*** Block opens ***

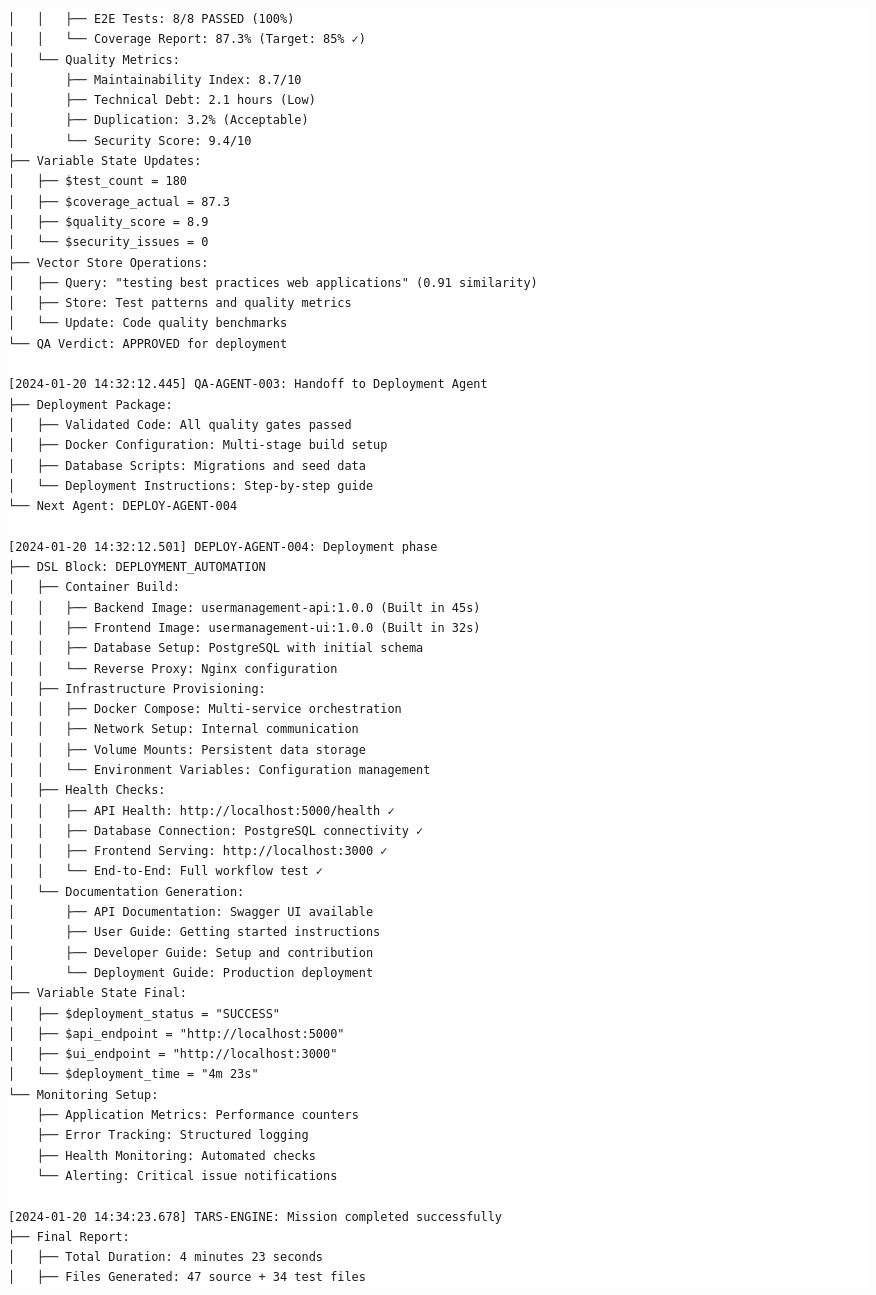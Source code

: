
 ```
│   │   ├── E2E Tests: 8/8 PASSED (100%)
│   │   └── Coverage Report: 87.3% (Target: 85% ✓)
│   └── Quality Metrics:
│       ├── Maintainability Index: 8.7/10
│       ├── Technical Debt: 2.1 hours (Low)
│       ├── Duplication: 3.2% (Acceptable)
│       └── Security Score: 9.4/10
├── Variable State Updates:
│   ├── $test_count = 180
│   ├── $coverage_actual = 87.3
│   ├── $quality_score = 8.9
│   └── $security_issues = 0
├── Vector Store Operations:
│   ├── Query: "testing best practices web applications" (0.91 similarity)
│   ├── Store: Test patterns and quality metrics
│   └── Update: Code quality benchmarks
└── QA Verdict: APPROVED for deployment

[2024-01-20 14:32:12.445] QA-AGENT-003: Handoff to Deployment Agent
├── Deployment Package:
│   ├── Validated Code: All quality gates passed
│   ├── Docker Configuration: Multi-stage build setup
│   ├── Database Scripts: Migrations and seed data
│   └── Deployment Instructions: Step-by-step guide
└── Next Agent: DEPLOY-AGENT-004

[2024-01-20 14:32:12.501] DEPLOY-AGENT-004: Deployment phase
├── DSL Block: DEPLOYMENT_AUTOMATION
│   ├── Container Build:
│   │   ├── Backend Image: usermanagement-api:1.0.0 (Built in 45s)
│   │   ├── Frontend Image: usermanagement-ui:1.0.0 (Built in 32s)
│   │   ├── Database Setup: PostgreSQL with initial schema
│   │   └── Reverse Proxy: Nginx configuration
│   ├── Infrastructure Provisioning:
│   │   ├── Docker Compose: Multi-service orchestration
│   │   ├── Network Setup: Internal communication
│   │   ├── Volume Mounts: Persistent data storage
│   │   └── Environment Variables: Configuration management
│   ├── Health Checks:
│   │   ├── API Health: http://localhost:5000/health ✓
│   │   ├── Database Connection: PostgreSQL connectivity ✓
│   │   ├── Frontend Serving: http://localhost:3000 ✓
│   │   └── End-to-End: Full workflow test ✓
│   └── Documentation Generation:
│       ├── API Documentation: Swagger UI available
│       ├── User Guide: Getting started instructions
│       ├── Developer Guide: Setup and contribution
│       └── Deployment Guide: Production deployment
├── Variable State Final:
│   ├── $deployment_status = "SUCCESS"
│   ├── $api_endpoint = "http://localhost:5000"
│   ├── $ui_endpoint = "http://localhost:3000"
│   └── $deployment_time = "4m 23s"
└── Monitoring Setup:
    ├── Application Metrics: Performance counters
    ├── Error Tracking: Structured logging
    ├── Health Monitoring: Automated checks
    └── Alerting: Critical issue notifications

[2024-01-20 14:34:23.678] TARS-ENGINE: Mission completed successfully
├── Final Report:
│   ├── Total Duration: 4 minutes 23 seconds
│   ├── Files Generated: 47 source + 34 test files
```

*** Block closes ***

◆ **What is required**
Please filter the data down to the lines containing the word "localhost".

◆ **Solution to the problem**
│   │   ├── API Health: http://localhost:5000/health ✓
│   │   ├── Frontend Serving: http://localhost:3000 ✓
│   ├── $api_endpoint = "http://localhost:5000"
│   ├── $ui_endpoint = "http://localhost:3000"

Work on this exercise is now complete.